= GOAL OF THE EXERCISE =
Your job is to transcribe the material exactly. Keep every line.

= TASK MATERIAL =
-- Opening Marker --

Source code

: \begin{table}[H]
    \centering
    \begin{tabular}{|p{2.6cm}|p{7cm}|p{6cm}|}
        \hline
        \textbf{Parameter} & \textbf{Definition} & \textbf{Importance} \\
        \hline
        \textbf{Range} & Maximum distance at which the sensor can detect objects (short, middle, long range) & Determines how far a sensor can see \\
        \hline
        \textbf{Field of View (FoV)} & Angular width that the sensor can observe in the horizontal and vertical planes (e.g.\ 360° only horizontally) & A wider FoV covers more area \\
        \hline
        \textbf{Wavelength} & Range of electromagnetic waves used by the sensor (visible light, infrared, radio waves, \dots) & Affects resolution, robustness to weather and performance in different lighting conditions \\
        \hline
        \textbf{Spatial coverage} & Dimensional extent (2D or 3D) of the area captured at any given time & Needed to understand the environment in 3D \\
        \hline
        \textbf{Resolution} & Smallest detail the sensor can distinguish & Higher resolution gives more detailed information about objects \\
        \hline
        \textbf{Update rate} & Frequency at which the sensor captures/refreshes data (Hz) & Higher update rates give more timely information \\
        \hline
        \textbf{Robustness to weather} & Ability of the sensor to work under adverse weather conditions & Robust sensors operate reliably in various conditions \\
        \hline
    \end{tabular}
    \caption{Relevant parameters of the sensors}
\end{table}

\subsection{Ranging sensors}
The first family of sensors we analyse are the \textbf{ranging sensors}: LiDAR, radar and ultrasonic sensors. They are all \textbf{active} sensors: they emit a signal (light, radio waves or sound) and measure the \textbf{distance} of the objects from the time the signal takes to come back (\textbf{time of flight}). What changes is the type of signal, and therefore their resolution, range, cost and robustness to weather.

-- Closing Marker --

= RESPONSE BOX =
Source code

: \begin{table}[H]
    \centering
    \begin{tabular}{|p{2.6cm}|p{7cm}|p{6cm}|}
        \hline
        \textbf{Parameter} & \textbf{Definition} & \textbf{Importance} \\
        \hline
        \textbf{Range} & Maximum distance at which the sensor can detect objects (short, middle, long range) & Determines how far a sensor can see \\
        \hline
        \textbf{Field of View (FoV)} & Angular width that the sensor can observe in the horizontal and vertical planes (e.g.\ 360° only horizontally) & A wider FoV covers more area \\
        \hline
        \textbf{Wavelength} & Range of electromagnetic waves used by the sensor (visible light, infrared, radio waves, \dots) & Affects resolution, robustness to weather and performance in different lighting conditions \\
        \hline
        \textbf{Spatial coverage} & Dimensional extent (2D or 3D) of the area captured at any given time & Needed to understand the environment in 3D \\
        \hline
        \textbf{Resolution} & Smallest detail the sensor can distinguish & Higher resolution gives more detailed information about objects \\
        \hline
        \textbf{Update rate} & Frequency at which the sensor captures/refreshes data (Hz) & Higher update rates give more timely information \\
        \hline
        \textbf{Robustness to weather} & Ability of the sensor to work under adverse weather conditions & Robust sensors operate reliably in various conditions \\
        \hline
    \end{tabular}
    \caption{Relevant parameters of the sensors}
\end{table}

\subsection{Ranging sensors}
The first family of sensors we analyse are the \textbf{ranging sensors}: LiDAR, radar and ultrasonic sensors. They are all \textbf{active} sensors: they emit a signal (light, radio waves or sound) and measure the \textbf{distance} of the objects from the time the signal takes to come back (\textbf{time of flight}). What changes is the type of signal, and therefore their resolution, range, cost and robustness to weather.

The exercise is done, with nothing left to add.